## AVAILABLE DATA

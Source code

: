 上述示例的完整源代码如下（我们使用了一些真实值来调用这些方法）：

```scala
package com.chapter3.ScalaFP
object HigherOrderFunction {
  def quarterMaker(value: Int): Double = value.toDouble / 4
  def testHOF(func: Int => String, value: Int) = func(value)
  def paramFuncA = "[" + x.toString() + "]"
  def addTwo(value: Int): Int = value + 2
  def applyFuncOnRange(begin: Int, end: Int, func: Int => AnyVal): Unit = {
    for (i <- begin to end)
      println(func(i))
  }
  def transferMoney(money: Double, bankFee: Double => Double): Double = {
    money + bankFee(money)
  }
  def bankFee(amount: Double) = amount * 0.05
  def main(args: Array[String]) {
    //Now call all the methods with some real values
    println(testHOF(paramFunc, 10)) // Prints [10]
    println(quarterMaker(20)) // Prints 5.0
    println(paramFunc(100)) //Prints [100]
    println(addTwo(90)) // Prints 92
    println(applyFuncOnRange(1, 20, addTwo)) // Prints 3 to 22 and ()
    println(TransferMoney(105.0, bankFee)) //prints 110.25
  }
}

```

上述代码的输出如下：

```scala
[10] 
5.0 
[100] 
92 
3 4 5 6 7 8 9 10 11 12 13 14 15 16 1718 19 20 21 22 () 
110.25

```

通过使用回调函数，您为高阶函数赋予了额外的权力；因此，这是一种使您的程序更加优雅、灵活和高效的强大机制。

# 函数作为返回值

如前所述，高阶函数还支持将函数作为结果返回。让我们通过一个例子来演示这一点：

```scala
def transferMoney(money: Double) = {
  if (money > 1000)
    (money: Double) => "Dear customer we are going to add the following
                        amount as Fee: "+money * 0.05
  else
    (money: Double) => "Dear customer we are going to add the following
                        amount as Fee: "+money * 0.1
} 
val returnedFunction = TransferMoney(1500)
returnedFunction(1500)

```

## WORK TO COMPLETE
Each line of the records must be reproduced exactly.

## THE COMPLETED TASK
Source code

: 上述示例的完整源代码如下（我们使用了一些真实值来调用这些方法）：

```scala
package com.chapter3.ScalaFP
object HigherOrderFunction {
  def quarterMaker(value: Int): Double = value.toDouble / 4
  def testHOF(func: Int => String, value: Int) = func(value)
  def paramFuncA = "[" + x.toString() + "]"
  def addTwo(value: Int): Int = value + 2
  def applyFuncOnRange(begin: Int, end: Int, func: Int => AnyVal): Unit = {
    for (i <- begin to end)
      println(func(i))
  }
  def transferMoney(money: Double, bankFee: Double => Double): Double = {
    money + bankFee(money)
  }
  def bankFee(amount: Double) = amount * 0.05
  def main(args: Array[String]) {
    //Now call all the methods with some real values
    println(testHOF(paramFunc, 10)) // Prints [10]
    println(quarterMaker(20)) // Prints 5.0
    println(paramFunc(100)) //Prints [100]
    println(addTwo(90)) // Prints 92
    println(applyFuncOnRange(1, 20, addTwo)) // Prints 3 to 22 and ()
    println(TransferMoney(105.0, bankFee)) //prints 110.25
  }
}

```

上述代码的输出如下：

```scala
[10] 
5.0 
[100] 
92 
3 4 5 6 7 8 9 10 11 12 13 14 15 16 1718 19 20 21 22 () 
110.25

```

通过使用回调函数，您为高阶函数赋予了额外的权力；因此，这是一种使您的程序更加优雅、灵活和高效的强大机制。

# 函数作为返回值

如前所述，高阶函数还支持将函数作为结果返回。让我们通过一个例子来演示这一点：

```scala
def transferMoney(money: Double) = {
  if (money > 1000)
    (money: Double) => "Dear customer we are going to add the following
                        amount as Fee: "+money * 0.05
  else
    (money: Double) => "Dear customer we are going to add the following
                        amount as Fee: "+money * 0.1
} 
val returnedFunction = TransferMoney(1500)
returnedFunction(1500)

```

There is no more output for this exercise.